═════ Records shown ═════

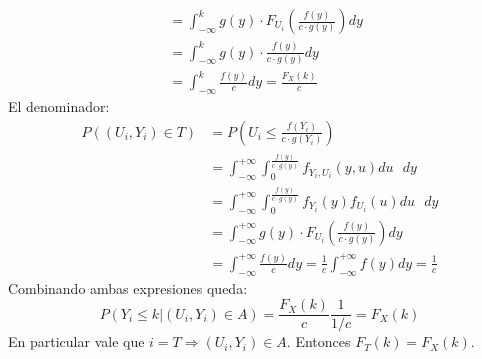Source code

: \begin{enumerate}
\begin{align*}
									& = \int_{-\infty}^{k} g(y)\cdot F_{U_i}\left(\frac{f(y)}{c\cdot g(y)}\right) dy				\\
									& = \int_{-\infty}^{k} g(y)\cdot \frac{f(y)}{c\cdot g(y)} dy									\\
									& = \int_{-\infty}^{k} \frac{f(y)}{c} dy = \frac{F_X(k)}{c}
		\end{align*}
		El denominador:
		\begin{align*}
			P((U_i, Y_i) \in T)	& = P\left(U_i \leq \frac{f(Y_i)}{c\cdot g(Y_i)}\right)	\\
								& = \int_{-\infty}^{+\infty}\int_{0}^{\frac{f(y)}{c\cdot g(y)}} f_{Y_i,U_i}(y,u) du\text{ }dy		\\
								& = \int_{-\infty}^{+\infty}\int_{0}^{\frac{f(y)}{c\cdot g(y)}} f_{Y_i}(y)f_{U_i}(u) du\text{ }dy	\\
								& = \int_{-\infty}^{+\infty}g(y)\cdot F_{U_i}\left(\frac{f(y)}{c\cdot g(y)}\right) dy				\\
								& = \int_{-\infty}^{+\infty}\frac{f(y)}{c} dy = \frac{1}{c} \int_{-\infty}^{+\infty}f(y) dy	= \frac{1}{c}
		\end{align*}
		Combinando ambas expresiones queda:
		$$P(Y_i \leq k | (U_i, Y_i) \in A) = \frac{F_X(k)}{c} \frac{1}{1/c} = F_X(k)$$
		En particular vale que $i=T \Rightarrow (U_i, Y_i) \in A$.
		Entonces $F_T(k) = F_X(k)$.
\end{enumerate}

═════
═════ Records shown ═════

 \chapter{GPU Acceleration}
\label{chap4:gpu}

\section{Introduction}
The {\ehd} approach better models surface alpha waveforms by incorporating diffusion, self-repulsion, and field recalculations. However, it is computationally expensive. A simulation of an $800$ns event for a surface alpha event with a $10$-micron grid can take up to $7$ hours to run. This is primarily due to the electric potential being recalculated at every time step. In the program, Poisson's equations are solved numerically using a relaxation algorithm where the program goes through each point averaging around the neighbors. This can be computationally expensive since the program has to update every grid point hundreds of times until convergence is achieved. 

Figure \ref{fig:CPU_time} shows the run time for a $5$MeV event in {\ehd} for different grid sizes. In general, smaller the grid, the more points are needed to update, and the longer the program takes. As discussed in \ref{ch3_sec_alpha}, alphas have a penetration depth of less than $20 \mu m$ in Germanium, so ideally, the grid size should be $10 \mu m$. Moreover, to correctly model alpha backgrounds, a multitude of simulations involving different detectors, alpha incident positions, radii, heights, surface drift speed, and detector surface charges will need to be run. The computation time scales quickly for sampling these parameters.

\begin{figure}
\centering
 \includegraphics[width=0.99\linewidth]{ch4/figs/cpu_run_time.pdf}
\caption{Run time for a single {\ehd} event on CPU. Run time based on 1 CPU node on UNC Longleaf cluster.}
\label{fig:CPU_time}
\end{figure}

═════

Exercise:
Within the material above, find every line containing the word "frac" and copy it.

Expected answer:
									& = \int_{-\infty}^{k} g(y)\cdot F_{U_i}\left(\frac{f(y)}{c\cdot g(y)}\right) dy				\\
									& = \int_{-\infty}^{k} g(y)\cdot \frac{f(y)}{c\cdot g(y)} dy									\\
									& = \int_{-\infty}^{k} \frac{f(y)}{c} dy = \frac{F_X(k)}{c}
			P((U_i, Y_i) \in T)	& = P\left(U_i \leq \frac{f(Y_i)}{c\cdot g(Y_i)}\right)	\\
								& = \int_{-\infty}^{+\infty}\int_{0}^{\frac{f(y)}{c\cdot g(y)}} f_{Y_i,U_i}(y,u) du\text{ }dy		\\
								& = \int_{-\infty}^{+\infty}\int_{0}^{\frac{f(y)}{c\cdot g(y)}} f_{Y_i}(y)f_{U_i}(u) du\text{ }dy	\\
								& = \int_{-\infty}^{+\infty}g(y)\cdot F_{U_i}\left(\frac{f(y)}{c\cdot g(y)}\right) dy				\\
								& = \int_{-\infty}^{+\infty}\frac{f(y)}{c} dy = \frac{1}{c} \int_{-\infty}^{+\infty}f(y) dy	= \frac{1}{c}
		$$P(Y_i \leq k | (U_i, Y_i) \in A) = \frac{F_X(k)}{c} \frac{1}{1/c} = F_X(k)$$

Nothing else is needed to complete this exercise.